C.U.R.E. has an impressive 80 percent, four-year graduation rate, Lachance said. Ninety percent of C.U.R.E. graduates remain in the teaching profession for two years. Beyond that, 76 percent continued teaching in high-need urban schools.
C.U.R.E. also rates highly for the number of students who have excelled in academic and leadership awards.
Both the 20 TOC/C.U.R.E. scholarship recipients and the 25 regular C.U.R.E. participants will benefit from the enriched learning opportunities. These enhancements will naturally spill over to help advance any student enrolled in a teacher preparation track at SUNY Cortland who takes courses specialized for the TOC and C.U.R.E. students.
“The classes that I teach are normally small so I’ll just teach bigger classes,” Burns Thomas said. “The potential to grow is there and so it’s great to expand.”
The classes are Introduction to Urban Education, which includes a 30-hour field component; Race, Class and Gender in Schools; and Exploring Education with an Urban Focus, which has a 15-hour field component in urban schools.
Through the TOC funding, two courses will see enhancements, according to Burns Thomas. The Race, Class and Gender in Schools course will add a school-based service learning component. That course also will become part of a C.U.R.E. student’s first year learning community and will include an experience tutoring in a high-poverty school.
The Exploring Education with an Urban Focus will include increased hours as it will become one of the courses taken during the new 10-month Clinically Rich Experience. The course will include a semester-long experience at H.W. Smith K-8 School in Syracuse, according to Burns Thomas.
“We’re really hoping that some of the things that are the best practices in C.U.R.E. we can support institutionally because developing high quality teachers for urban settings is something we want to share across the College,” Lachance said. “So the program is open to any education major preparing to teach in an urban school.”

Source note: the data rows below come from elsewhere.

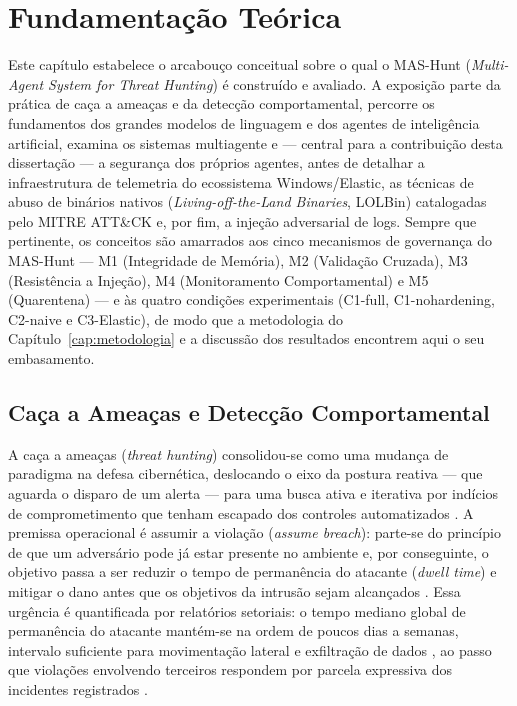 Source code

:
\chapter{Fundamentação Teórica}
\label{cap:fundamentacao}

Este capítulo estabelece o arcabouço conceitual sobre o qual o MAS-Hunt (\textit{Multi-Agent System for Threat Hunting}) é construído e avaliado. A exposição parte da prática de caça a ameaças e da detecção comportamental, percorre os fundamentos dos grandes modelos de linguagem e dos agentes de inteligência artificial, examina os sistemas multiagente e — central para a contribuição desta dissertação — a segurança dos próprios agentes, antes de detalhar a infraestrutura de telemetria do ecossistema Windows/Elastic, as técnicas de abuso de binários nativos (\textit{Living-off-the-Land Binaries}, LOLBin) catalogadas pelo MITRE ATT\&CK e, por fim, a injeção adversarial de logs. Sempre que pertinente, os conceitos são amarrados aos cinco mecanismos de governança do MAS-Hunt — M1 (Integridade de Memória), M2 (Validação Cruzada), M3 (Resistência a Injeção), M4 (Monitoramento Comportamental) e M5 (Quarentena) — e às quatro condições experimentais (C1-full, C1-nohardening, C2-naive e C3-Elastic), de modo que a metodologia do Capítulo~\ref{cap:metodologia} e a discussão dos resultados encontrem aqui o seu embasamento.

\section{Caça a Ameaças e Detecção Comportamental}
\label{sec:cacaameacas}

A caça a ameaças (\textit{threat hunting}) consolidou-se como uma mudança de paradigma na defesa cibernética, deslocando o eixo da postura reativa — que aguarda o disparo de um alerta — para uma busca ativa e iterativa por indícios de comprometimento que tenham escapado dos controles automatizados \cite{academia22}. A premissa operacional é assumir a violação (\textit{assume breach}): parte-se do princípio de que um adversário pode já estar presente no ambiente e, por conseguinte, o objetivo passa a ser reduzir o tempo de permanência do atacante (\textit{dwell time}) e mitigar o dano antes que os objetivos da intrusão sejam alcançados \cite{hillier2022turninghuntedhunterthreat}. Essa urgência é quantificada por relatórios setoriais: o tempo mediano global de permanência do atacante mantém-se na ordem de poucos dias a semanas, intervalo suficiente para movimentação lateral e exfiltração de dados \cite{mandiant2025mtrends}, ao passo que violações envolvendo terceiros respondem por parcela expressiva dos incidentes registrados \cite{verizon2025dbir}.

For students enrolled in teacher preparation tracks but not the C.U.R.E. program, the school offers an official transcript endorsement for those who used C.U.R.E. programing to learn how to teach in urban schools, Lachance noted.
C.U.R.E. operates on the theory that the scholarship money helps recruit smart kids from groups underrepresented in teaching. Many of these bright young people are first generation college students who might receive advice or feel internal pressure to choose a career that seems more lucrative than teaching, Burns Thomas said.
“Tuition support reinforces the value that society places on teaching careers, making the choice of a major leading to teacher certification possible,” she said.
“An ever-increasing body of research points to the need for more teachers from underrepresented groups who are qualified and prepared to teach students in underserved areas,” Burns Thomas said. “The TOC/C.U.R.E. Program will build on the success of the C.U.R.E. program to meet that need through research-based experience and best practices.”